Cuando comentaba entre mis amigos y familiares que iba a venir a América Latina lo primero que me decían es que sería un viaje a una tierra geográficamente muy diversa, con una gastronomía muy diferente a la mía, un clima más intenso..., incluso una cuestión cultural; pero nunca se pararon a pensar que sería un viaje con epicentro en las personas: un viaje al esfuerzo en entenderse más allá del uso de un idioma común; un viaje a la paciencia mutua, a los tiempos y los espacios con tendencia a menguar y a extenderse sin límite, al cambio en la expresión de los afectos y los defectos; un viaje a la constancia, a la serenidad, a la espera.

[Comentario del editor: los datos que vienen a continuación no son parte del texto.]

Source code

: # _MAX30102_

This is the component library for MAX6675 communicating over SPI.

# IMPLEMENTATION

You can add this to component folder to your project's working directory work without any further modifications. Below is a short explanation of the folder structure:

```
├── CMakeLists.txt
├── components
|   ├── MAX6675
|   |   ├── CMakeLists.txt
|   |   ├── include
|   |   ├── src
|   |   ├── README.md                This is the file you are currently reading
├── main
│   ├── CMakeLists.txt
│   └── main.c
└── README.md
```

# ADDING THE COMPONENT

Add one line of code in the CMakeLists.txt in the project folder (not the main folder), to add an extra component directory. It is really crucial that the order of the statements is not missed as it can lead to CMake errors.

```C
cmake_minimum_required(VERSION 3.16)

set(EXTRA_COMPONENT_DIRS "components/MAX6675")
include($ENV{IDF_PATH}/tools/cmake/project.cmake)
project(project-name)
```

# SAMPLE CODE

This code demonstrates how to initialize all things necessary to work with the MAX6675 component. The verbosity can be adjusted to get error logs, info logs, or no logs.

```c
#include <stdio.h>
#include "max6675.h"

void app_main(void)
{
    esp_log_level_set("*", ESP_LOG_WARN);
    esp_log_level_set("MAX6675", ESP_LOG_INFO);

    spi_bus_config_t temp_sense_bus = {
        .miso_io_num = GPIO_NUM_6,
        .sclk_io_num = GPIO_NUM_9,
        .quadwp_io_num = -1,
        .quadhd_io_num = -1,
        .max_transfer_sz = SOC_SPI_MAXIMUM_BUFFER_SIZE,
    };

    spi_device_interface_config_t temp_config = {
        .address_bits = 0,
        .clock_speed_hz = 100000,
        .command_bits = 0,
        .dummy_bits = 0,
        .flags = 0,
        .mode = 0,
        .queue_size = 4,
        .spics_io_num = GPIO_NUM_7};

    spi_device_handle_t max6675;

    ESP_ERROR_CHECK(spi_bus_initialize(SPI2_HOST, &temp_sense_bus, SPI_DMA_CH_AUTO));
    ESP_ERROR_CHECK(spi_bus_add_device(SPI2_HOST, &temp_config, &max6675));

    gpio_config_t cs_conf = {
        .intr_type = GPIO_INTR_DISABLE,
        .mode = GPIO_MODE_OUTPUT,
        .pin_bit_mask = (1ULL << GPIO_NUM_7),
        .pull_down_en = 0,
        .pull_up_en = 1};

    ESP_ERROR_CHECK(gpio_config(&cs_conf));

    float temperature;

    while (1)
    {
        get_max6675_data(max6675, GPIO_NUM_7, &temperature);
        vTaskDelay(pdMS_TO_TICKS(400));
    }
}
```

Me llamo Rocío y llegué a Cochabamba (Bolivia) el día que se bloqueó el Aeropuerto de Madrid por nieves y se desbordó el río Taquiña en Tiquipaya, provocando inundaciones en viviendas y calles a unas manzanas de lo que iba a ser mi casa durante el siguiente año. Al llegar me esperaba Alfredo, con los ojos tan abiertos como le permitía el madrugón, porque solo tenía como referencia para encontrarme una foto en su whatsapp tomada unos minutos antes de mi salida. Pero nos reconocimos, y así comenzó el 6 de febrero de 2018 una larga cadena de detalles inolvidables y casi imperceptibles. Mis estudios de Psicología no te preparan para este comienzo, pero así fue como inicié mi experiencia en Fe y Alegría, con el clima en contra y las personas a favor.


Este viaje promete ser un homenaje al valor inmenso de lo pequeño, de los lazos que se tejen día a día, de los detalles que pasan inadvertidos para aquellos que viven solo de altavoces y neón. Absténgase de ser VOLPA todo aquel que guste de tener cámaras y flashes, que viven su vida en un “muro” en la red; aquí se viene a respirar de la inmensa belleza de los milagros cotidianos. Si eres de estos últimos, no dudes en venir. Si eres de los que crees que una escuela transforma la vida de una persona y que las personas transforman las escuelas y sus comunidades, éste es tu sitio.